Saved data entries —
┄┄┄┄┄┄

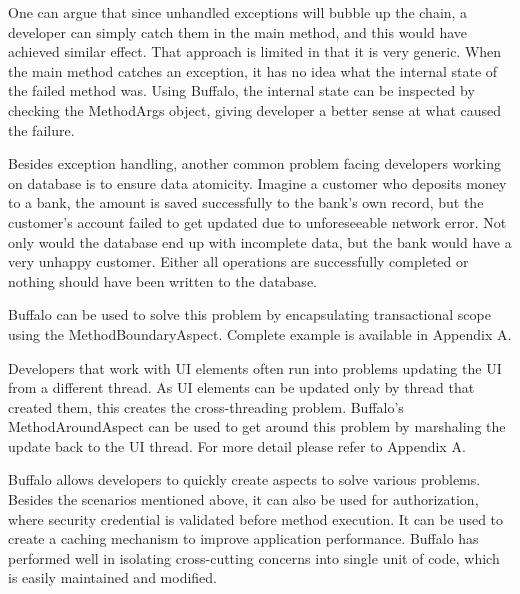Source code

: One can argue that since unhandled exceptions will bubble up the chain, a developer can simply catch them in the main method, and this would have achieved similar effect. That approach is limited in that it is very generic. When the main method catches an exception, it has no idea what the internal state of the failed method was. Using Buffalo, the internal state can be inspected by checking the MethodArgs object, giving developer a better sense at what caused the failure.

Besides exception handling, another common problem facing developers working on database is to ensure data atomicity. Imagine a customer who deposits money to a bank, the amount is saved successfully to the bank’s own record, but the customer’s account failed to get updated due to unforeseeable network error. Not only would the database end up with incomplete data, but the bank would have a very unhappy customer. Either all operations are successfully completed or nothing should have been written to the database.

Buffalo can be used to solve this problem by encapsulating transactional scope using the MethodBoundaryAspect. Complete example is available in Appendix A.

Developers that work with UI elements often run into problems updating the UI from a different thread. As UI elements can be updated only by thread that created them, this creates the cross-threading problem. Buffalo’s MethodAroundAspect can be used to get around this problem by marshaling the update back to the UI thread. For more detail please refer to Appendix A.

Buffalo allows developers to quickly create aspects to solve various problems. Besides the scenarios mentioned above, it can also be used for authorization, where security credential is validated before method execution. It can be used to create a caching mechanism to improve application performance. Buffalo has performed well in isolating cross-cutting concerns into single unit of code, which is easily maintained and modified.
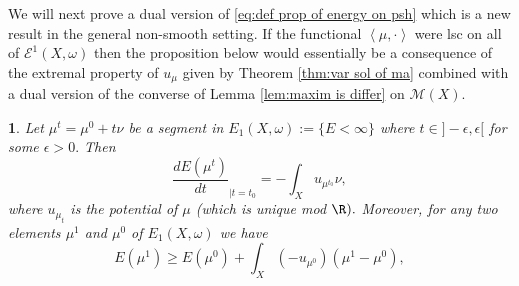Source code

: \documentclass[11pt,oneside,english]{amsart}
\numberwithin{equation}{section}
\numberwithin{figure}{section}
\theoremstyle{plain}
\theoremstyle{plain}
\theoremstyle{plain}
\theoremstyle{plain}
\newtheorem{prop}[thm]{\protect\propositionname}
\theoremstyle{remark}
\theoremstyle{definition}
\providecommand{\propositionname}{Proposition}
\begin{document}
We will next prove a dual version of \ref{eq:def prop of energy on psh}
which is a new result in the general non-smooth setting. If the functional
$\left\langle \mu,\cdot\right\rangle $ were lsc on all of $\mathcal{E}^{1}(X,\omega)$
then the proposition below would essentially be a consequence of the
extremal property of $u_{\mu}$ given by Theorem \ref{thm:var sol of ma}
combined with a dual version of the converse of Lemma \ref{lem:maxim is differ}
on $\mathcal{M}(X).$ 
\begin{prop}
\label{pro:deriv of E}Let $\mu^{t}=\mu^{0}+t\nu$ be a segment in
$E_{1}(X,\omega):=\{E<\infty\}$ where $t\in]-\epsilon,\epsilon[$
for some $\epsilon>0.$ Then 
\begin{equation}
\frac{dE(\mu^{t})}{dt}_{|t=t_{0}}=-\int_{X}u_{\mu^{t_{0}}}\nu,\label{eq:der of E}
\end{equation}
 where $u_{\mu_{t}}$ is the potential of $\mu$ (which is unique
mod $\R).$ Moreover, for any two elements $\mu^{1}$ and $\mu^{0}$
of $E_{1}(X,\omega)$ we have 
\begin{equation}
E(\mu^{1})\geq E(\mu^{0})+\int_{X}(-u_{\mu^{0}})(\mu^{1}-\mu^{0}),\label{eq:conv ineq for E}
\end{equation}
 \end{prop}
\end{document}
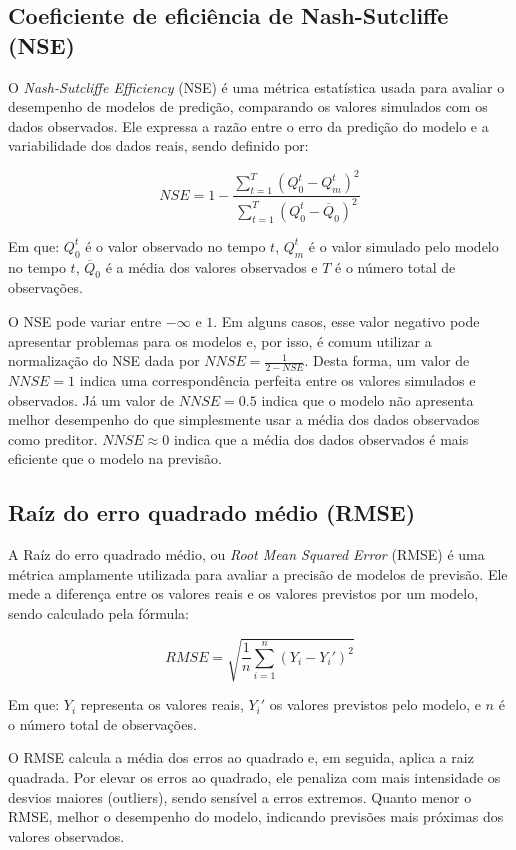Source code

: \subsection{Coeficiente de eficiência de Nash-Sutcliffe (NSE)}
O \textit{Nash-Sutcliffe Efficiency} (NSE) é uma métrica estatística usada para avaliar o desempenho de modelos de
predição, comparando os valores simulados com os dados observados. Ele expressa a razão entre o erro da predição do
modelo e a variabilidade dos dados reais, sendo definido por:

\begin{equation}
NSE = 1 - \frac{\sum_{t=1}^{T} (Q^t_0 - Q^t_m)^2}{\sum_{t=1}^{T} (Q^t_0 - \overline{Q}_0)^2}
\end{equation}

Em que: $Q^t_0$ é o valor observado no tempo $t$, $Q^t_m$ é o valor simulado pelo modelo no tempo $t$, $\overline{Q}_0$
é a média dos valores observados e $T$ é o número total de observações.

O NSE pode variar entre $-\infty$ e $1$. Em alguns casos, esse valor negativo pode apresentar problemas para os modelos
e, por isso, é comum utilizar a normalização do NSE dada por $NNSE = \frac{1}{2-NSE}$. Desta forma, um valor de $NNSE =
1$ indica uma correspondência perfeita entre os valores simulados e observados. Já um valor de $NNSE = 0.5$ indica que o
modelo não apresenta melhor desempenho do que simplesmente usar a média dos dados observados como preditor. $NNSE
\approx 0$ indica que a média dos dados observados é mais eficiente que o modelo na previsão.

\subsection{Raíz do erro quadrado médio (RMSE)}
A Raíz do erro quadrado médio, ou \textit{Root Mean Squared Error} (RMSE) é uma métrica amplamente utilizada para
avaliar a precisão de modelos de previsão. Ele mede a diferença entre os valores reais e os valores previstos por um
modelo, sendo calculado pela fórmula:

\begin{equation}
RMSE = \sqrt{\frac{1}{n} \sum_{i=1}^{n} (Y_i - Y_i')^2}
\end{equation}

Em que: $Y_i$ representa os valores reais, $Y_i'$ os valores previstos pelo modelo, e $n$ é o número total de
observações.

O RMSE calcula a média dos erros ao quadrado e, em seguida, aplica a raiz quadrada. Por elevar os erros ao quadrado, ele
penaliza com mais intensidade os desvios maiores (outliers), sendo sensível a erros extremos. Quanto menor o RMSE,
melhor o desempenho do modelo, indicando previsões mais próximas dos valores observados.

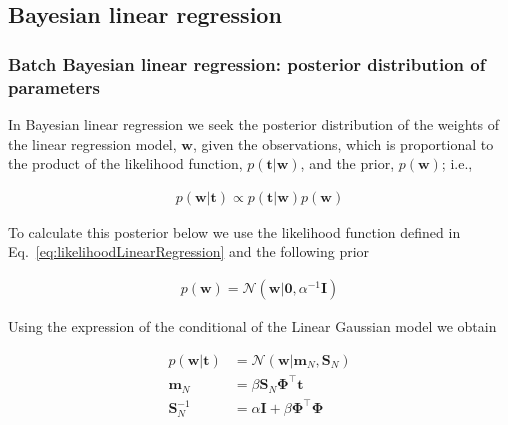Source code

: \subsection{Bayesian linear regression}

\begin{frame}
    \frametitle{Batch Bayesian linear regression: posterior distribution of parameters}

	\scriptsize
	In Bayesian linear regression we seek the posterior distribution of the
weights of the linear regression model, $\mathbf{w}$, given the observations, which
is proportional to the product of the likelihood function,
$p(\mathbf{t}|\mathbf{w})$, and the prior, $p(\mathbf{w})$; i.e.,

	\begin{align}
		p(\mathbf{w}|\mathbf{t})\propto
        p(\mathbf{t}|\mathbf{w})p(\mathbf{w})\label{eq:priorLinearRegression}
	\end{align}

	To calculate this posterior below we use the likelihood function defined in
Eq.~\ref{eq:likelihoodLinearRegression} and the following prior

	\begin{align*}
		p(\mathbf{w})=\mathcal{N}(\mathbf{w}|\mathbf{0},\alpha^{-1}\mathbf{I})
	\end{align*}

	Using the expression of the conditional of the Linear Gaussian model we obtain

	\begin{align}
		p(\mathbf{w}|\mathbf{t})&=\mathcal{N}(\mathbf{w}|\mathbf{m}_N,\mathbf{S}_N)\nonumber\\
		\mathbf{m}_N&=\beta\mathbf{S}_N\boldsymbol{\Phi}^\intercal\mathbf{t}\label{eq:blrPosteriorMean}\\
		\mathbf{S}_N^{-1}&=\alpha\mathbf{I}+\beta\boldsymbol{\Phi}^\intercal\boldsymbol{\Phi}\label{eq:blrPosteriorCov}
	\end{align}

	\normalsize
\end{frame}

┄┄┄┄┄┄

EXERCISE PROMPT —
Each record above goes into the copy word for word; the pictures do not.

COMPLETED EXERCISE —
Source code

: One can argue that since unhandled exceptions will bubble up the chain, a developer can simply catch them in the main method, and this would have achieved similar effect. That approach is limited in that it is very generic. When the main method catches an exception, it has no idea what the internal state of the failed method was. Using Buffalo, the internal state can be inspected by checking the MethodArgs object, giving developer a better sense at what caused the failure.

Besides exception handling, another common problem facing developers working on database is to ensure data atomicity. Imagine a customer who deposits money to a bank, the amount is saved successfully to the bank’s own record, but the customer’s account failed to get updated due to unforeseeable network error. Not only would the database end up with incomplete data, but the bank would have a very unhappy customer. Either all operations are successfully completed or nothing should have been written to the database.

Buffalo can be used to solve this problem by encapsulating transactional scope using the MethodBoundaryAspect. Complete example is available in Appendix A.

Developers that work with UI elements often run into problems updating the UI from a different thread. As UI elements can be updated only by thread that created them, this creates the cross-threading problem. Buffalo’s MethodAroundAspect can be used to get around this problem by marshaling the update back to the UI thread. For more detail please refer to Appendix A.

Buffalo allows developers to quickly create aspects to solve various problems. Besides the scenarios mentioned above, it can also be used for authorization, where security credential is validated before method execution. It can be used to create a caching mechanism to improve application performance. Buffalo has performed well in isolating cross-cutting concerns into single unit of code, which is easily maintained and modified.
Source code

: \documentclass[11pt,oneside,english]{amsart}
\numberwithin{equation}{section}
\numberwithin{figure}{section}
\theoremstyle{plain}
\theoremstyle{plain}
\theoremstyle{plain}
\theoremstyle{plain}
\newtheorem{prop}[thm]{\protect\propositionname}
\theoremstyle{remark}
\theoremstyle{definition}
\providecommand{\propositionname}{Proposition}
\begin{document}
We will next prove a dual version of \ref{eq:def prop of energy on psh}
which is a new result in the general non-smooth setting. If the functional
$\left\langle \mu,\cdot\right\rangle $ were lsc on all of $\mathcal{E}^{1}(X,\omega)$
then the proposition below would essentially be a consequence of the
extremal property of $u_{\mu}$ given by Theorem \ref{thm:var sol of ma}
combined with a dual version of the converse of Lemma \ref{lem:maxim is differ}
on $\mathcal{M}(X).$ 
\begin{prop}
\label{pro:deriv of E}Let $\mu^{t}=\mu^{0}+t\nu$ be a segment in
$E_{1}(X,\omega):=\{E<\infty\}$ where $t\in]-\epsilon,\epsilon[$
for some $\epsilon>0.$ Then 
\begin{equation}
\frac{dE(\mu^{t})}{dt}_{|t=t_{0}}=-\int_{X}u_{\mu^{t_{0}}}\nu,\label{eq:der of E}
\end{equation}
 where $u_{\mu_{t}}$ is the potential of $\mu$ (which is unique
mod $\R).$ Moreover, for any two elements $\mu^{1}$ and $\mu^{0}$
of $E_{1}(X,\omega)$ we have 
\begin{equation}
E(\mu^{1})\geq E(\mu^{0})+\int_{X}(-u_{\mu^{0}})(\mu^{1}-\mu^{0}),\label{eq:conv ineq for E}
\end{equation}
 \end{prop}
\end{document}
Source code

: \subsection{Coeficiente de eficiência de Nash-Sutcliffe (NSE)}
O \textit{Nash-Sutcliffe Efficiency} (NSE) é uma métrica estatística usada para avaliar o desempenho de modelos de
predição, comparando os valores simulados com os dados observados. Ele expressa a razão entre o erro da predição do
modelo e a variabilidade dos dados reais, sendo definido por:

\begin{equation}
NSE = 1 - \frac{\sum_{t=1}^{T} (Q^t_0 - Q^t_m)^2}{\sum_{t=1}^{T} (Q^t_0 - \overline{Q}_0)^2}
\end{equation}

Em que: $Q^t_0$ é o valor observado no tempo $t$, $Q^t_m$ é o valor simulado pelo modelo no tempo $t$, $\overline{Q}_0$
é a média dos valores observados e $T$ é o número total de observações.

O NSE pode variar entre $-\infty$ e $1$. Em alguns casos, esse valor negativo pode apresentar problemas para os modelos
e, por isso, é comum utilizar a normalização do NSE dada por $NNSE = \frac{1}{2-NSE}$. Desta forma, um valor de $NNSE =
1$ indica uma correspondência perfeita entre os valores simulados e observados. Já um valor de $NNSE = 0.5$ indica que o
modelo não apresenta melhor desempenho do que simplesmente usar a média dos dados observados como preditor. $NNSE
\approx 0$ indica que a média dos dados observados é mais eficiente que o modelo na previsão.

\subsection{Raíz do erro quadrado médio (RMSE)}
A Raíz do erro quadrado médio, ou \textit{Root Mean Squared Error} (RMSE) é uma métrica amplamente utilizada para
avaliar a precisão de modelos de previsão. Ele mede a diferença entre os valores reais e os valores previstos por um
modelo, sendo calculado pela fórmula:

\begin{equation}
RMSE = \sqrt{\frac{1}{n} \sum_{i=1}^{n} (Y_i - Y_i')^2}
\end{equation}

Em que: $Y_i$ representa os valores reais, $Y_i'$ os valores previstos pelo modelo, e $n$ é o número total de
observações.

O RMSE calcula a média dos erros ao quadrado e, em seguida, aplica a raiz quadrada. Por elevar os erros ao quadrado, ele
penaliza com mais intensidade os desvios maiores (outliers), sendo sensível a erros extremos. Quanto menor o RMSE,
melhor o desempenho do modelo, indicando previsões mais próximas dos valores observados.

Source code

: \subsection{Bayesian linear regression}

\begin{frame}
    \frametitle{Batch Bayesian linear regression: posterior distribution of parameters}

	\scriptsize
	In Bayesian linear regression we seek the posterior distribution of the
weights of the linear regression model, $\mathbf{w}$, given the observations, which
is proportional to the product of the likelihood function,
$p(\mathbf{t}|\mathbf{w})$, and the prior, $p(\mathbf{w})$; i.e.,

	\begin{align}
		p(\mathbf{w}|\mathbf{t})\propto
        p(\mathbf{t}|\mathbf{w})p(\mathbf{w})\label{eq:priorLinearRegression}
	\end{align}

	To calculate this posterior below we use the likelihood function defined in
Eq.~\ref{eq:likelihoodLinearRegression} and the following prior

	\begin{align*}
		p(\mathbf{w})=\mathcal{N}(\mathbf{w}|\mathbf{0},\alpha^{-1}\mathbf{I})
	\end{align*}

	Using the expression of the conditional of the Linear Gaussian model we obtain

	\begin{align}
		p(\mathbf{w}|\mathbf{t})&=\mathcal{N}(\mathbf{w}|\mathbf{m}_N,\mathbf{S}_N)\nonumber\\
		\mathbf{m}_N&=\beta\mathbf{S}_N\boldsymbol{\Phi}^\intercal\mathbf{t}\label{eq:blrPosteriorMean}\\
		\mathbf{S}_N^{-1}&=\alpha\mathbf{I}+\beta\boldsymbol{\Phi}^\intercal\boldsymbol{\Phi}\label{eq:blrPosteriorCov}
	\end{align}

	\normalsize
\end{frame}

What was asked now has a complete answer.